• [TASK STATEMENT]:
From the entries below, gather every line containing the string "rank".
□ □ □
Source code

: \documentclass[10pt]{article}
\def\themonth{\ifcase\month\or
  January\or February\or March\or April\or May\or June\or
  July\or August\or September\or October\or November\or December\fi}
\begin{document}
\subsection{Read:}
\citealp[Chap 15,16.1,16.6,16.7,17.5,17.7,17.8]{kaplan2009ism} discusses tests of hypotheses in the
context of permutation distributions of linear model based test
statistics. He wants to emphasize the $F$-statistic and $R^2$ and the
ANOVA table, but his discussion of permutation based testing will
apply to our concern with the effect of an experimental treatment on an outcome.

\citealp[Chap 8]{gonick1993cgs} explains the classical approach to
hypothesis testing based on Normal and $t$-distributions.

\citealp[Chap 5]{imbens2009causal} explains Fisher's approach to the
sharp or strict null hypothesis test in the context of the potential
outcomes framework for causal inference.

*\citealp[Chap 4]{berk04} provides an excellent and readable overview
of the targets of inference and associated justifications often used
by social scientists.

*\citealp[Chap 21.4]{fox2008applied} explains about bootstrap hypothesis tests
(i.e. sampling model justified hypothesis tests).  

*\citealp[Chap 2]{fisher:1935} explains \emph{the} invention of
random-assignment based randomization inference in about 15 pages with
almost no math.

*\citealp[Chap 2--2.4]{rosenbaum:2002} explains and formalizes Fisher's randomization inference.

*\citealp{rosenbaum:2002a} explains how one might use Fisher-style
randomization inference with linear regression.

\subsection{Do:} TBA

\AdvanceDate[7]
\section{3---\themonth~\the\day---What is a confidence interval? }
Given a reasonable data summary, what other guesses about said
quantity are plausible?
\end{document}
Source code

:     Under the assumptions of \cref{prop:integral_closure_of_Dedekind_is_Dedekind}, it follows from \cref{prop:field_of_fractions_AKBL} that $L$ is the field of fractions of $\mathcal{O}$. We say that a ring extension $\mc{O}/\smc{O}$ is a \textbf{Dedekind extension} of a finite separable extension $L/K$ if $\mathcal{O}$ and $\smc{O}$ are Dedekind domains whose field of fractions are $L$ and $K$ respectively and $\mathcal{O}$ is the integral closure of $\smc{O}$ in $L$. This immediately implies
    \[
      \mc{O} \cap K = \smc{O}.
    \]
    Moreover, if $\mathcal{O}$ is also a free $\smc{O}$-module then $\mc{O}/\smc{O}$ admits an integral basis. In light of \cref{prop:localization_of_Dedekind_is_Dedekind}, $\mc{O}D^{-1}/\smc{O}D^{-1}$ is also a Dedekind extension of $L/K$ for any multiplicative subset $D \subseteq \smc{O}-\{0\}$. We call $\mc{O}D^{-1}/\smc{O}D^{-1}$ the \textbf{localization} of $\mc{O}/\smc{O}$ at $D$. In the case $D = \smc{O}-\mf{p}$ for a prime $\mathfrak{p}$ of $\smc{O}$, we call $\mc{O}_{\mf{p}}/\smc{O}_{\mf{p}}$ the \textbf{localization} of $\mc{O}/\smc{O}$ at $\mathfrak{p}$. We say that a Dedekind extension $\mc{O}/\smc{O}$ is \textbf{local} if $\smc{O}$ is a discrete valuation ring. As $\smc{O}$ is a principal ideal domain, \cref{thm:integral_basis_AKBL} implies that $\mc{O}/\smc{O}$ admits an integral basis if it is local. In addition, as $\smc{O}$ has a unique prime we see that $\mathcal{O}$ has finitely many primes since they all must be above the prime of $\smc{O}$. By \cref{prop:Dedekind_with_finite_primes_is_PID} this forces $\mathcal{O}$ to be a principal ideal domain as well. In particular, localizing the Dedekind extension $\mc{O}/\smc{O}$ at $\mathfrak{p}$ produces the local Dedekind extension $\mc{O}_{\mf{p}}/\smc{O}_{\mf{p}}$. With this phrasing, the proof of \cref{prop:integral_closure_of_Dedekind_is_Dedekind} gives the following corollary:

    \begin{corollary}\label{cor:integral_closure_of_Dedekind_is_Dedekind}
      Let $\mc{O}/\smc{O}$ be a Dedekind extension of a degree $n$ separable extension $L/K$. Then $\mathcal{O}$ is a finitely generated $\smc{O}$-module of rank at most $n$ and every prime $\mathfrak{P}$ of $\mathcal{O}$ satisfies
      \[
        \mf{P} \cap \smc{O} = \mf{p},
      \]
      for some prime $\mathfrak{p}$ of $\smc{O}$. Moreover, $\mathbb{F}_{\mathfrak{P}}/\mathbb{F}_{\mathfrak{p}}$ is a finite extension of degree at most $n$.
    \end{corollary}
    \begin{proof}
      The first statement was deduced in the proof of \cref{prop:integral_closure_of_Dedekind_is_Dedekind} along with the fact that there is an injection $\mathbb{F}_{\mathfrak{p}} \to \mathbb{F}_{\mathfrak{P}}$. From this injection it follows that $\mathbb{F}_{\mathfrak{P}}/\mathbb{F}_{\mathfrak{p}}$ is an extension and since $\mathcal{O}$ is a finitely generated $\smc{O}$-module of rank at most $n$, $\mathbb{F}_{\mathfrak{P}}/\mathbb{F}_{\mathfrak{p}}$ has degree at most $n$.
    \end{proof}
□ □ □
• [RESPONSE BELOW]:
      Let $\mc{O}/\smc{O}$ be a Dedekind extension of a degree $n$ separable extension $L/K$. Then $\mathcal{O}$ is a finitely generated $\smc{O}$-module of rank at most $n$ and every prime $\mathfrak{P}$ of $\mathcal{O}$ satisfies
      The first statement was deduced in the proof of \cref{prop:integral_closure_of_Dedekind_is_Dedekind} along with the fact that there is an injection $\mathbb{F}_{\mathfrak{p}} \to \mathbb{F}_{\mathfrak{P}}$. From this injection it follows that $\mathbb{F}_{\mathfrak{P}}/\mathbb{F}_{\mathfrak{p}}$ is an extension and since $\mathcal{O}$ is a finitely generated $\smc{O}$-module of rank at most $n$, $\mathbb{F}_{\mathfrak{P}}/\mathbb{F}_{\mathfrak{p}}$ has degree at most $n$.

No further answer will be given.